We're talking buisness not personal loans.. the two are different. Either way Paying off debts do with you're income is different than paying off a Wonga loan... with one youre fine. With the other you're debt spirals out of control and you're on the street. The circular part was you said the government were buying a loan with your loan. Yeah that's servicing debt which is standard practice but doesn't tell you why they took the loan in the first place which is either to expand its income or bail out a bad budget in the case of the government Mostly the later in terms of our current economic problems. There are reasons to take short term loans to cover running costs such as to cover short term drops in income that will recover where it would be more expensive/problematic to reduce and then build up your buisness again. For the government tax is their income.
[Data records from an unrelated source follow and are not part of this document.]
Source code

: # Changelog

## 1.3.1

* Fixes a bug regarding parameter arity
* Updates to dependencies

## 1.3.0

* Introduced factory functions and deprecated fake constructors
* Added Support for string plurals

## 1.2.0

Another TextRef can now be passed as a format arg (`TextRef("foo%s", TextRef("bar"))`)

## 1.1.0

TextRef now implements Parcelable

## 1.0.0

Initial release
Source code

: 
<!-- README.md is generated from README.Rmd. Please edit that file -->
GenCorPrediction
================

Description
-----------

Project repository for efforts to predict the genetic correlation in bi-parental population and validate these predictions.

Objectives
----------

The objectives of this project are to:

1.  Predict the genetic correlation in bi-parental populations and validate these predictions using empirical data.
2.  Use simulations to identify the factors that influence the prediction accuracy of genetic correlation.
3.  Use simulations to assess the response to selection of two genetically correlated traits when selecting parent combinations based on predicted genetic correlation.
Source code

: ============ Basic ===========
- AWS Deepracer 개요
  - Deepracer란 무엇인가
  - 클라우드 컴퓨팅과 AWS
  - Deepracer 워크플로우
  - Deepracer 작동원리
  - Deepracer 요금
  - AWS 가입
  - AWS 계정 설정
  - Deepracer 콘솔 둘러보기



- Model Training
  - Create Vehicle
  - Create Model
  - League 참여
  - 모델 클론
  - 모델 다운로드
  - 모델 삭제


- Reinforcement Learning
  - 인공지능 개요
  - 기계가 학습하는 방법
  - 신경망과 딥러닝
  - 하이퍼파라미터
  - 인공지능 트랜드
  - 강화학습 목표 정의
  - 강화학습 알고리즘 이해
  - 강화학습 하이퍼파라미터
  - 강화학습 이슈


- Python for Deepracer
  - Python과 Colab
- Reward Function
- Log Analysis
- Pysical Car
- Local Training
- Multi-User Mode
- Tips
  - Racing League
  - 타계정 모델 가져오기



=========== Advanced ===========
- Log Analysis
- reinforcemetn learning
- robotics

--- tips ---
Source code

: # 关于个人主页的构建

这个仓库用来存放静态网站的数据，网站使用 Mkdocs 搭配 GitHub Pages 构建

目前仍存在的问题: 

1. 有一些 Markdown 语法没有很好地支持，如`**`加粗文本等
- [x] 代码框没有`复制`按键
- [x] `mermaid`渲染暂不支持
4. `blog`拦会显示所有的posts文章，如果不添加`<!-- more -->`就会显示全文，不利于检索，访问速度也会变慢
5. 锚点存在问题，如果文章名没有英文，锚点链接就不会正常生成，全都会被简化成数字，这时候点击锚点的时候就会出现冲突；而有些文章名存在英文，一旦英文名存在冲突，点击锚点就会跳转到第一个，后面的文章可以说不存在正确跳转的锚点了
By investing in wages they both create stable jobs and generate buisness which in turn provides more taxes, more income, for the government. If they take a loan then the interest will likely offset the tax increase. This is the reason it is beneficial for the government and the UK people to have the government pay tax credits up to the point it no longer proves profitable for the government to do so. The rest should be covered by minimum wage up to a liveable standard and paid for by the company. This maximises growth of jobs, wages and economy.
I agree with you Fats, it’s just that with the current make up of Parliament there doesn’t seem to be a way out of this impasse. A general election might just put someone in power with a majority to carry something through regarding Brexit. Then, when it all goes tits up, in the time-honoured British tradition, we can vote them out again.
C I forgot to reply to this on the first pass. Couldn't agree more. People on the right often forget the economic benefits that tax and expenditures can have and people on the left often forget the social benefits buisness and economics can have. For me it's not about one or the other but ensuring both are supported, balanced and work for the people.
This is a bit clearer than the multiple viewpoints on the TV. Doubt BBC will reality check this detail in this way:
I’m sure an amendment to the Withdrawal Agreement vote will be tabled to cancel or extend Article 50 in preference to No Deal.
I think that is pretty likely. The thread isn't about that though, it is about procedure. Government will have to table the amendment not be told what they must do.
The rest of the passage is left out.